The gel isolation region 11 is provided with two rows of third microcolumn arrays 14, the row spacing is 200 micrometers, the height of the third microcolumns is 30 micrometers, and the gap between adjacent third microcolumns is 45 micrometers.
In the application, the micro-structure channel layer 1 and the glass substrate 2 are sealed and connected by adopting an oxygen plasma auxiliary bonding method.
The manufacturing method of the micro-fluidic chip comprises the following steps:
firstly, an N-type 4-inch silicon wafer is adopted, after the plane shape of a microstructure groove is photoetched, each positioning unit with the height of 25 micrometers and a flow channel with the depth of 30 micrometers are obtained by adopting an ICP (inductive plasma etching, namely, silicon is etched by high-energy plasma of sulfur hexafluoride and carbon tetrafluoride) dry etching method. Pouring liquid PDMS into a tank, baking for 2h in an oven at 80 ℃ to solidify the PDMS, demolding and taking out the solidified PDMS, cutting off the redundant part of the PDMS, cutting the PDMS into rectangular small pieces according to the overall dimensions of 2 cm in length and 1 cm in width, and punching holes at the required positions by using a puncher, thereby obtaining the microstructure channel layer 1.
Then, the bottom surface of the transparent microstructure channel layer 1 and the top surface of the glass substrate 2 are treated with oxygen plasma and bonded together, and finally, a complete chip is fabricated.

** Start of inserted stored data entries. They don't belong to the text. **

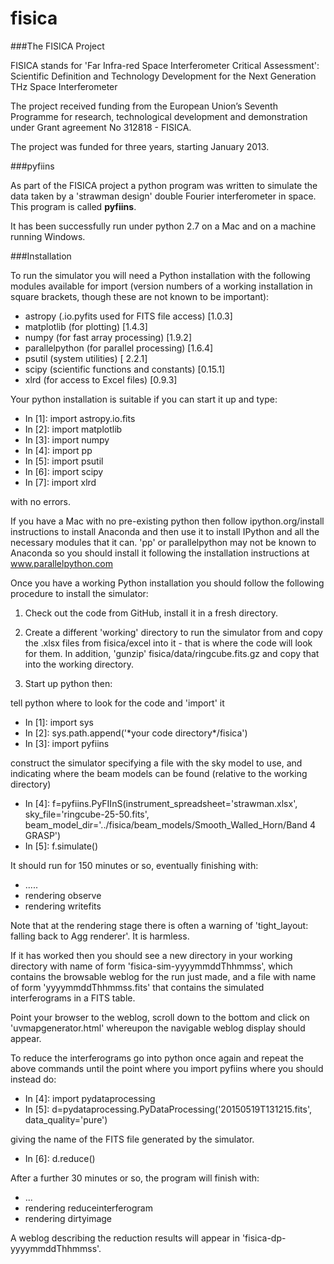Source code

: # fisica

###The FISICA Project

FISICA stands for 'Far Infra-red Space Interferometer Critical Assessment': 
Scientific Definition and Technology Development for the Next Generation 
THz Space Interferometer

The project received funding from the European Union’s Seventh Programme 
for research, technological development and demonstration under Grant 
agreement No 312818 - FISICA.

The project was funded for three years, starting January 2013.

###pyfiins

As part of the FISICA project a python program was written to simulate 
the data taken by a 'strawman design' double Fourier interferometer in space.
This program is called **pyfiins**.

It has been successfully run under python 2.7 on a Mac and on a machine running
Windows.

###Installation

To run the simulator you will need a Python installation with the following
modules available for import (version numbers of a working 
installation in square brackets, though these are not known to be important):

  * astropy (.io.pyfits used for FITS file access) [1.0.3]
  * matplotlib (for plotting) [1.4.3]
  * numpy (for fast array processing) [1.9.2]
  * parallelpython (for parallel processing) [1.6.4]
  * psutil (system utilities) [ 2.2.1]
  * scipy (scientific functions and constants) [0.15.1]
  * xlrd (for access to Excel files) [0.9.3]

Your python installation is suitable if you can start it up and type:

  * In [1]: import astropy.io.fits
  * In [2]: import matplotlib
  * In [3]: import numpy
  * In [4]: import pp
  * In [5]: import psutil
  * In [6]: import scipy
  * In [7]: import xlrd

with no errors.

If you have a Mac with no pre-existing python then follow 
ipython.org/install instructions to install Anaconda and then use 
it to install IPython and all the necessary modules that it can.
'pp' or parallelpython may not be known to Anaconda so you should install it
following the installation instructions at www.parallelpython.com

Once you have a working Python installation you should follow
the following procedure to install the simulator:

1. Check out the code from GitHub, install it in a fresh directory.

2. Create a different 'working' directory to run the simulator from
and copy the .xlsx files from fisica/excel into it - that is where 
the code will look for them. In addition, 'gunzip' 
fisica/data/ringcube.fits.gz and copy that into the working
directory.

3. Start up python then:

  tell python where to look for the code and 'import' it

  * In [1]: import sys
  * In [2]: sys.path.append('\*your code directory\*/fisica')
  * In [3]: import pyfiins

  construct the simulator specifying a file with the sky model 
  to use, and indicating where the beam models can be found
  (relative to the working directory)

  * In [4]: f=pyfiins.PyFIInS(instrument_spreadsheet='strawman.xlsx', sky_file='ringcube-25-50.fits', beam_model_dir='../fisica/beam_models/Smooth_Walled_Horn/Band 4 GRASP')
  * In [5]: f.simulate()

  It should run for 150 minutes or so, eventually finishing with:

  * .....
  * rendering observe
  * rendering writefits

  Note that at the rendering stage there is often a warning of 
  'tight_layout: falling back to Agg renderer'. It is harmless.

  If it has worked then you should see a new directory in your working 
  directory with name of form 'fisica-sim-yyyymmddThhmmss', which contains 
  the browsable weblog for the run just made, and a file with name of
  form 'yyyymmddThhmmss.fits' that contains the simulated interferograms
  in a FITS table. 

  Point your browser to the weblog, scroll down to the bottom and click on 
  'uvmapgenerator.html' whereupon the navigable weblog display should appear.

  To reduce the interferograms go into python once again and repeat the
  above commands until the point where you import pyfiins where you should 
  instead do:

  * In [4]: import pydataprocessing
  * In [5]: d=pydataprocessing.PyDataProcessing('20150519T131215.fits', data_quality='pure')

  giving the name of the FITS file generated by the simulator.

  * In [6]: d.reduce()

  After a further 30 minutes or so, the program will finish with:

  * ...
  * rendering reduceinterferogram
  * rendering dirtyimage

  A weblog describing the reduction results will appear in
  'fisica-dp-yyyymmddThhmmss'.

It should be noted that, on the basis of the microfluidic chip, a polytetrafluoroethylene tube is used to connect the pump and each sample inlet, when the analysis result is needed, the chip is placed under an inverted fluorescence microscope capable of performing fluorescence imaging, and the automatic analysis processing of the fluorescence image is performed in the image processing software of the computer, so that the construction of the whole set of system can be completed.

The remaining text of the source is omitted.